Django “Script timed out before returning headers”

5,597 views
Skip to first unread message

Chase

unread,
Apr 14, 2011, 3:18:00 PM4/14/11
to modwsgi
I have a custom Django app that's becoming unresponsive
intermittently. About once every couple of days between three servers,
serving about 10,000 requests a day. When it happens, it never
recovers.
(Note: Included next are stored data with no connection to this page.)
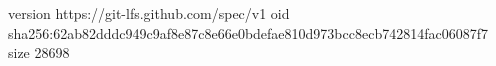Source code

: version https://git-lfs.github.com/spec/v1
oid sha256:62ab82dddc949c9af8e87c8e66e0bdefae810d973bcc8ecb742814fac06087f7
size 28698
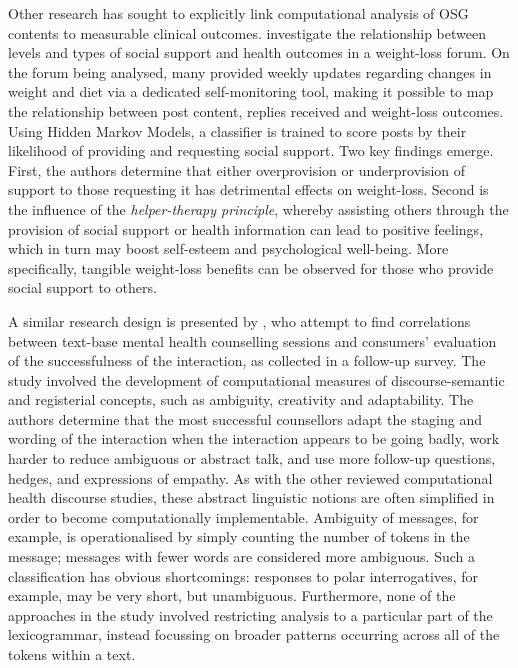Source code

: Other research has sought to explicitly link computational analysis of \gls{OSG} contents to measurable clinical outcomes. \textcite{yan2015good} investigate the relationship between levels and types of social support and health outcomes in a weight\hyp{}loss \gls{forum}. On the \gls{forum} being analysed, many  provided weekly updates regarding changes in weight and diet via a dedicated self\hyp{}monitoring tool, making it possible to map the relationship between \gls{post} content, replies received and weight\hyp{}loss outcomes. Using Hidden Markov Models, a classifier is trained to score \glspl{post} by their likelihood of providing and requesting social support. Two key findings emerge. First, the authors determine that either overprovision or underprovision of support to those requesting it has detrimental effects on weight\hyp{}loss. Second is the influence of the \emph{helper\hyp{}therapy principle}, whereby assisting others through the provision of social support or health information can lead to positive feelings, which in turn may boost self\hyp{}esteem and psychological well\hyp{}being. More specifically, tangible weight\hyp{}loss benefits can be observed for those who provide social support to others.

A similar research design is presented by \textcite{althoff_counseling_2016}, who attempt to find correlations between text\hyp{}base mental health counselling sessions and consumers' evaluation of the successfulness of the interaction, as collected in a follow\hyp{}up survey. The study involved the development of computational measures of discourse-semantic and registerial concepts, such as ambiguity, creativity and adaptability. The authors determine that the most successful counsellors adapt the staging and wording of the interaction when the interaction appears to be going badly, work harder to reduce ambiguous or abstract talk, and use more follow-up questions, hedges, and expressions of empathy. As with the other reviewed computational health discourse studies, these abstract linguistic notions are often simplified in order to become computationally implementable. Ambiguity of messages, for example, is operationalised by simply counting the number of tokens in the message; messages with fewer words are considered more ambiguous. Such a classification has obvious shortcomings: responses to polar interrogatives, for example, may be very short, but unambiguous. Furthermore, none of the approaches in the study involved restricting analysis to a particular part of the lexicogrammar, instead focussing on broader patterns occurring across all of the tokens within a text.

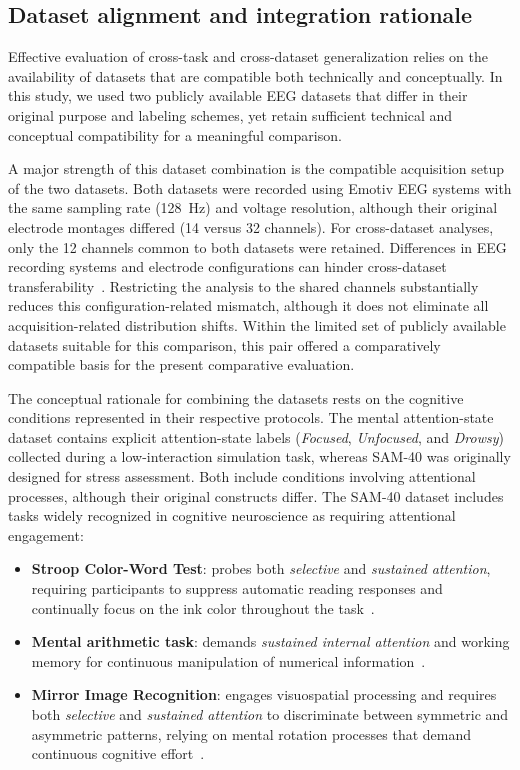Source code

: \documentclass[10pt,letterpaper]{article}
\begin{document}
\subsection*{Dataset alignment and integration rationale}

Effective evaluation of cross-task and cross-dataset generalization relies on the availability of datasets that are compatible both technically and conceptually. In this study, we used two publicly available EEG datasets that differ in their original purpose and labeling schemes, yet retain sufficient technical and conceptual compatibility for a meaningful comparison.

A major strength of this dataset combination is the compatible acquisition setup of the two datasets. Both datasets were recorded using Emotiv EEG systems with the same sampling rate (128~Hz) and voltage resolution, although their original electrode montages differed (14 versus 32 channels). For cross-dataset analyses, only the 12 channels common to both datasets were retained. Differences in EEG recording systems and electrode configurations can hinder cross-dataset transferability~\cite{lan2019domain}. Restricting the analysis to the shared channels substantially reduces this configuration-related mismatch, although it does not eliminate all acquisition-related distribution shifts. Within the limited set of publicly available datasets suitable for this comparison, this pair offered a comparatively compatible basis for the present comparative evaluation.

The conceptual rationale for combining the datasets rests on the cognitive conditions represented in their respective protocols. The mental attention-state dataset contains explicit attention-state labels (\textit{Focused}, \textit{Unfocused}, and \textit{Drowsy}) collected during a low-interaction simulation task, whereas SAM-40 was originally designed for stress assessment. Both include conditions involving attentional processes, although their original constructs differ. The SAM-40 dataset includes tasks widely recognized in cognitive neuroscience as requiring attentional engagement:
\begin{itemize}
    \item \textbf{Stroop Color-Word Test}: probes both \textit{selective} and \textit{sustained attention}, requiring participants to suppress automatic reading responses and continually focus on the ink color throughout the task~\cite{macleod1991stroop, scarpina2017stroop, esterman2013zone}.
    \item \textbf{Mental arithmetic task}: demands \textit{sustained internal attention} and working memory for continuous manipulation of numerical information~\cite{grabner2007math, kitaura2017functional}.
    \item \textbf{Mirror Image Recognition}: engages visuospatial processing and requires both \textit{selective} and \textit{sustained attention} to discriminate between symmetric and asymmetric patterns, relying on mental rotation processes that demand continuous cognitive effort~\cite{shepard1971mental, hyun2007visual, tomasino2016mental}.
\end{itemize}
\end{document}
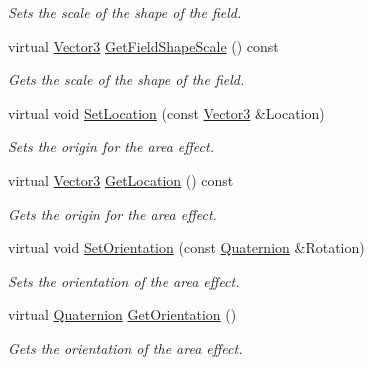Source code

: \begin{DoxyCompactItemize}
\begin{DoxyCompactList}\small\item\em Sets the scale of the shape of the field. \item\end{DoxyCompactList}\item 
virtual \hyperlink{classphys_1_1Vector3}{Vector3} \hyperlink{classphys_1_1AreaEffect_a4157e5e4142cbc3f0908942b4271b9b7}{GetFieldShapeScale} () const 
\begin{DoxyCompactList}\small\item\em Gets the scale of the shape of the field. \item\end{DoxyCompactList}\item 
virtual void \hyperlink{classphys_1_1AreaEffect_a6d1499c36db3bbb5341ee3aa2e90b52f}{SetLocation} (const \hyperlink{classphys_1_1Vector3}{Vector3} \&Location)
\begin{DoxyCompactList}\small\item\em Sets the origin for the area effect. \item\end{DoxyCompactList}\item 
virtual \hyperlink{classphys_1_1Vector3}{Vector3} \hyperlink{classphys_1_1AreaEffect_ac3ca23ffdcec077d0e7f36a471602b88}{GetLocation} () const 
\begin{DoxyCompactList}\small\item\em Gets the origin for the area effect. \item\end{DoxyCompactList}\item 
virtual void \hyperlink{classphys_1_1AreaEffect_a426c3cb70e8de1fc90d4acdf2e425cd6}{SetOrientation} (const \hyperlink{classphys_1_1Quaternion}{Quaternion} \&Rotation)
\begin{DoxyCompactList}\small\item\em Sets the orientation of the area effect. \item\end{DoxyCompactList}\item 
virtual \hyperlink{classphys_1_1Quaternion}{Quaternion} \hyperlink{classphys_1_1AreaEffect_a48946a43238686044cb4101a218102d6}{GetOrientation} ()
\begin{DoxyCompactList}\small\item\em Gets the orientation of the area effect. \item\end{DoxyCompactList}\item 

\end{DoxyCompactItemize}
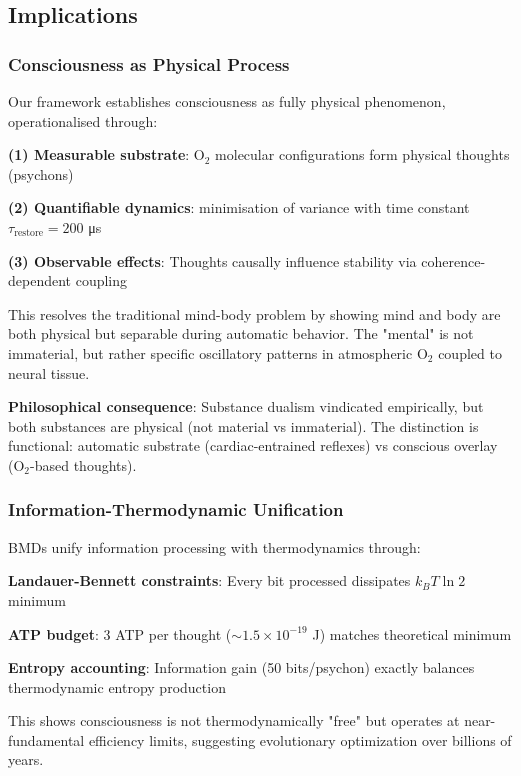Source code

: \documentclass[11pt,onecolumn]{article}
\begin{document}
\subsection{Implications}

\subsubsection{Consciousness as Physical Process}

Our framework establishes consciousness as fully physical phenomenon, operationalised through:

\textbf{(1) Measurable substrate}: O$_2$ molecular configurations form physical thoughts (psychons)

\textbf{(2) Quantifiable dynamics}: minimisation of variance with time constant $\tau_{\text{restore}} = 200$ μs

\textbf{(3) Observable effects}: Thoughts causally influence stability via coherence-dependent coupling

This resolves the traditional mind-body problem by showing mind and body are both physical but separable during automatic behavior. The "mental" is not immaterial, but rather specific oscillatory patterns in atmospheric O$_2$ coupled to neural tissue.

\textbf{Philosophical consequence}: Substance dualism vindicated empirically, but both substances are physical (not material vs immaterial). The distinction is functional: automatic substrate (cardiac-entrained reflexes) vs conscious overlay (O$_2$-based thoughts).

\subsubsection{Information-Thermodynamic Unification}

BMDs unify information processing with thermodynamics through:

\textbf{Landauer-Bennett constraints}: Every bit processed dissipates $k_B T \ln 2$ minimum

\textbf{ATP budget}: 3 ATP per thought ($\sim 1.5 \times 10^{-19}$ J) matches theoretical minimum

\textbf{Entropy accounting}: Information gain (50 bits/psychon) exactly balances thermodynamic entropy production

This shows consciousness is not thermodynamically "free" but operates at near-fundamental efficiency limits, suggesting evolutionary optimization over billions of years.
\end{document}
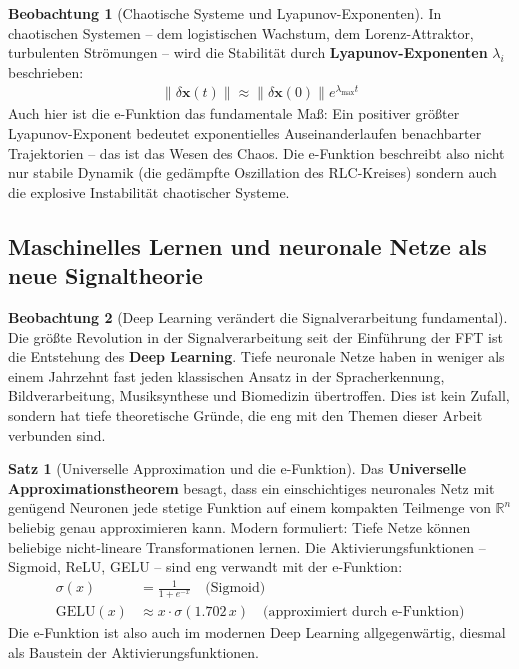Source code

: ﻿\documentclass[a4paper,12pt]{report}
\theoremstyle{definition}
\newtheorem{satz}{Satz}
\newtheorem{beobachtung}{Beobachtung}
\begin{document}
	\begin{beobachtung}[Chaotische Systeme und Lyapunov-Exponenten]
		In chaotischen Systemen -- dem logistischen Wachstum, dem Lorenz-Attraktor, turbulenten Strömungen -- wird die Stabilität durch \textbf{Lyapunov-Exponenten} $\lambda_i$ beschrieben:
		\begin{align}
			\|\delta\mathbf{x}(t)\| \approx \|\delta\mathbf{x}(0)\| e^{\lambda_{\max} t}
		\end{align}
		Auch hier ist die e-Funktion das fundamentale Maß: Ein positiver größter Lyapunov-Exponent bedeutet exponentielles Auseinanderlaufen benachbarter Trajektorien -- das ist das Wesen des Chaos. Die e-Funktion beschreibt also nicht nur stabile Dynamik (die gedämpfte Oszillation des RLC-Kreises) sondern auch die explosive Instabilität chaotischer Systeme.
	\end{beobachtung}
	
	\subsection{Maschinelles Lernen und neuronale Netze als neue Signaltheorie}
	
	\begin{beobachtung}[Deep Learning verändert die Signalverarbeitung fundamental]
		Die größte Revolution in der Signalverarbeitung seit der Einführung der FFT ist die Entstehung des \textbf{Deep Learning}. Tiefe neuronale Netze haben in weniger als einem Jahrzehnt fast jeden klassischen Ansatz in der Spracherkennung, Bildverarbeitung, Musiksynthese und Biomedizin übertroffen. Dies ist kein Zufall, sondern hat tiefe theoretische Gründe, die eng mit den Themen dieser Arbeit verbunden sind.
	\end{beobachtung}
	
	\begin{satz}[Universelle Approximation und die e-Funktion]
		Das \textbf{Universelle Approximationstheorem} besagt, dass ein einschichtiges neuronales Netz mit genügend Neuronen jede stetige Funktion auf einem kompakten Teilmenge von $\mathbb{R}^n$ beliebig genau approximieren kann. Modern formuliert: Tiefe Netze können beliebige nicht-lineare Transformationen lernen. Die Aktivierungsfunktionen -- Sigmoid, ReLU, GELU -- sind eng verwandt mit der e-Funktion:
		\begin{align}
			\sigma(x) &= \frac{1}{1 + e^{-x}} \quad \text{(Sigmoid)} \\
			\text{GELU}(x) &\approx x \cdot \sigma(1.702\, x) \quad \text{(approximiert durch e-Funktion)}
		\end{align}
		Die e-Funktion ist also auch im modernen Deep Learning allgegenwärtig, diesmal als Baustein der Aktivierungsfunktionen.
	\end{satz}
	
\end{document}
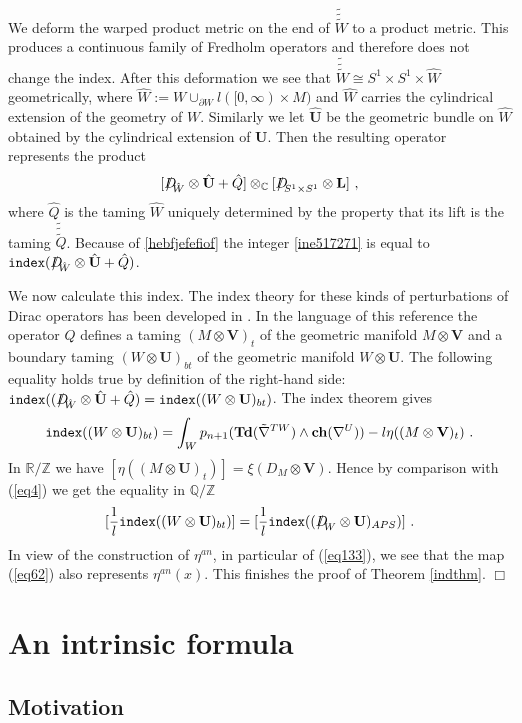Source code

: \documentclass[12pt]{article}
\def\hB{\hspace*{\fill}$\Box$ \newline\noindent}
\newcommand{\Z}{{\mathbb{Z}}}
\newcommand{\Q}{{\mathbb{Q}}}
\newcommand{\R}{{\mathbb{R}}}
\newcommand{\C}{{\mathbb{C}}}
\newcommand{\Td}{{\mathbf{Td}}}
\newcommand{\ch}{{\mathbf{ch}}}
\newcommand{\bV}{{\mathbf{V}}}
\newcommand{\bU}{{\mathbf{U}}}
\newcommand{\Dirac}{{D\hspace{-0.27cm}/}}
\newcommand{\ind}{{\tt index}}
\begin{document}
We deform the warped product metric on the end of $\tilde{\tilde {\tilde{W}}}$ to a product metric. This produces a continuous family of Fredholm operators and therefore does not change the index. After this deformation we see that
 $\tilde{\tilde {\tilde{W}}}\cong S^{1}\times S^{1}\times \hat W$ geometrically, where
$\hat W:=W\cup_{\partial W} l([0,\infty)\times M)$  and  $\hat W$  carries the  cylindrical extension of the geometry of $W$. Similarly we let $\hat \bU$ be the geometric bundle on $\hat W$ obtained by the cylindrical extension of $\bU$. Then the resulting   operator 
represents the product
$$[\Dirac_{\hat W}\otimes \hat \bU+\hat Q]\otimes_{\C}[\Dirac_{S^{1}\times S^{1}}\otimes \bL]\ ,$$
where  $\hat Q$  is the  taming   $\hat W$ uniquely determined by the property that its lift  is  the taming $\tilde{\tilde{\tilde Q}}$. Because of \eqref{hebfjefefiof}
 the  integer \eqref{ine517271}
  is equal to 
 $\ind(\Dirac_{\hat W}\otimes \hat \bU+\hat Q)$.

We now calculate this index. The index theory for these kinds of perturbations of Dirac operators
has been developed in  \cite{MR2191484}. In the language of this reference
 the operator $Q$ defines a
 taming $(M\otimes \bV)_{t}$  of the geometric manifold $M\otimes \bV$ and
a boundary taming $(W\otimes \bU)_{bt}$ of the geometric manifold $W\otimes \bU$. 
The following equality holds true by  definition of the right-hand side:
$\ind((\Dirac_{\hat W}\otimes \hat \bU+\hat Q)= \ind((W\otimes \bU)_{bt})$. The index theorem  
\cite[Thm. 4.18]{MR2191484} gives
  $$\ind((W\otimes \bU)_{bt})=\int_{W} p_{n+1}(\Td(\tilde \nabla^{TW})\wedge \ch(\nabla^{U}))-l\eta((M\otimes \bV)_{t}) \ .$$
 In $\R/\Z$ we have
 $[\eta((M\otimes \bU)_{t})]=\xi(D_{M}\otimes \bV)$.
 Hence by comparison with (\ref{eq4}) we get the equality in $\Q/\Z$
$$[\frac{1}{l}\ind((W\otimes \bU)_{bt})]=[\frac{1}{l}\ind((\Dirac_{W}\otimes \bU)_{APS})]\ .$$
In view of the construction of $\eta^{an}$, in particular of (\ref{eq133}),  we see that the map (\ref{eq62})
also represents $\eta^{an}(x)$.
This finishes the proof of Theorem \ref{indthm}. 
\hB
\section{An intrinsic formula}\label{sec444}

\subsection{Motivation}
\end{document}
I can leave it there for hours, and it will not server any
more requests.


In the apache logs, I see see the following:

Apr 13 11:45:07 www3 apache2[27590]: **successful view render here**
...
Apr 13 11:47:11 www3 apache2[24032]: [error] server is within
MinSpareThreads of MaxClients, consider raising the MaxClients setting
Apr 13 11:47:43 www3 apache2[24032]: [error] server reached MaxClients
setting, consider raising the MaxClients setting
...
Apr 13 11:50:34 www3 apache2[27617]: [error] [client 10.177.0.204]
Script timed out before returning headers: django.wsgi
(repeated 100 times, exactly)


I am running:

apache version 2.2, using the worker MPM
wsgi version 2.8
SELinux NOT installed
lxml package being used, infrequently
Ubuntu 10.04


apache config:

WSGIDaemonProcess site-1 user=django group=django threads=50
WSGIProcessGroup site-1
WSGIScriptAlias / /somepath/django.wsgi /somepath/django.wsgi


wsgi config:

import os, sys
sys.path.append('/home/django')
os.environ['DJANGO_SETTINGS_MODULE'] = 'myapp.settings'
import django.core.handlers.wsgi
application = django.core.handlers.wsgi.WSGIHandler()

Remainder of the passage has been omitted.